「全然気付く気配ねぇから言うけど、花奏は男にモテるんだよ。学校でも街中でも、男の視線…結構お前に注がれてるんだからな?」


「う、嘘っ…」


「事実だよ。それに、隙あらばナンパやら告白やらしようと狙ってるヤツまでいるし。」


「ま、まさか…。そんなはず……」


“ない”って続けようとしたけど、眞紘くんに唇を塞がれて、阻止されてしまった。


「俺には勿体ないぐらい可愛いってこと、自覚して?」


私の唇をなぞる眞紘くんの指。


生まれた熱が体中に駆け巡る。


「それと、何度でも言うけど花奏以外に相応しい女なんて、どこにも居ねぇよ。
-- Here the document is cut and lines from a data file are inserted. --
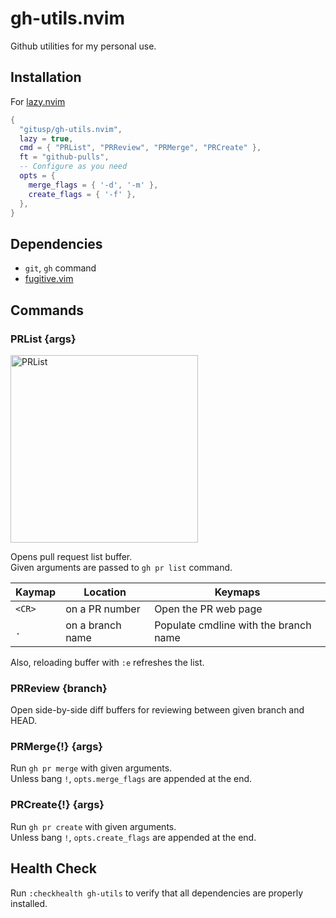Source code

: gh-utils.nvim
===

Github utilities for my personal use.

## Installation

For [lazy.nvim](https://github.com/folke/lazy.nvim)

```lua
{
  "gitusp/gh-utils.nvim",
  lazy = true,
  cmd = { "PRList", "PRReview", "PRMerge", "PRCreate" },
  ft = "github-pulls",
  -- Configure as you need
  opts = {
    merge_flags = { '-d', '-m' },
    create_flags = { '-f' },
  },
}
```

## Dependencies

- `git`, `gh` command
- [fugitive.vim](https://github.com/tpope/vim-fugitive)

## Commands

### PRList {args}

<img height="300" alt="PRList" src="https://github.com/user-attachments/assets/f673d60e-036c-499d-a8c3-0f9c96c4245f" />

Opens pull request list buffer.  
Given arguments are passed to `gh pr list` command.

| Kaymap | Location         | Keymaps                               |
|--------|------------------|---------------------------------------|
| `<CR>` | on a PR number   | Open the PR web page                  |
| `.`    | on a branch name | Populate cmdline with the branch name |

Also, reloading buffer with `:e` refreshes the list.

### PRReview {branch}

Open side-by-side diff buffers for reviewing between given branch and HEAD.

### PRMerge{!} {args}

Run `gh pr merge` with given arguments.  
Unless bang `!`, `opts.merge_flags` are appended at the end.  

### PRCreate{!} {args}

Run `gh pr create` with given arguments.  
Unless bang `!`, `opts.create_flags` are appended at the end.  

## Health Check

Run `:checkhealth gh-utils` to verify that all dependencies are properly installed.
だって、今日…花奏が一緒に選んでくれたテーブルランプも掛け時計もブックラックも、全部俺好みだから。買い物、付き合ってもらって本当に良かったと思ってる。」


眞紘くんの表情が和らぐ。


「あのさ、花奏は自分に取り柄がないって言ってたけど、色々あるじゃん。」


「色々?」


「料理も上手いし、いつも温かい優しさで俺を包み込んで、幸せにしてくれる。鈍感なところがあって心配だけど、純粋で可愛い。それから……」


そう言った後、私に向けられたのは…日だまりのような優しい笑顔だった。